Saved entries
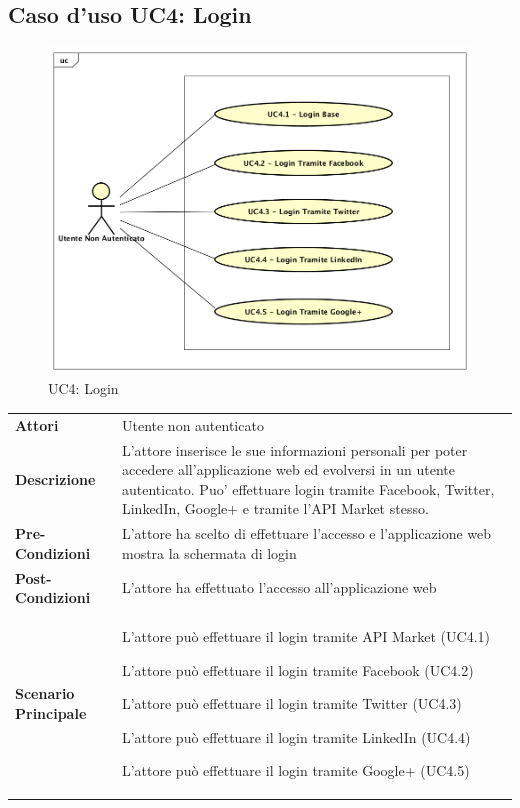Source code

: \newpage
\subsection{Caso d'uso UC4:  Login}
\label{UC4}
\begin{figure}[ht]
	\centering
	\includegraphics[scale=0.45]{UML/UC4.png}
	\caption{UC4: Login}
\end{figure}

\begin{longtable}{ l | p{11cm}}
	\hline
	\rowcolor{Gray}
	 \multicolumn{2}{c}{UC4 - Login}\\
	 \hline
	\textbf{Attori} & Utente non autenticato \\
	\textbf{Descrizione} & L'attore inserisce le sue informazioni personali per poter accedere all'applicazione web ed evolversi in un utente autenticato. Puo' effettuare login tramite Facebook, Twitter, LinkedIn, Google+ e tramite l'API Market stesso. \\
	\textbf{Pre-Condizioni} & L'attore ha scelto di effettuare l'accesso e l'applicazione web mostra la schermata di login \\
	\textbf{Post-Condizioni} & L'attore ha effettuato l'accesso all'applicazione web \\
	\textbf{Scenario Principale} & \begin{enumerate*}[label=(\arabic*.),itemjoin={\newline}]
		\item L'attore può effettuare il login tramite API Market (UC4.1)
		\item L'attore può effettuare il login tramite Facebook (UC4.2)
		\item L'attore può effettuare il login tramite Twitter (UC4.3)
		\item L'attore può effettuare il login tramite LinkedIn (UC4.4)
		\item L'attore può effettuare il login tramite Google+ (UC4.5)
	\end{enumerate*}\\
\end{longtable}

Exercise instructions
What is the number of lines above that contain the string "effettuare"? Answer with that number only.

Response to this task
7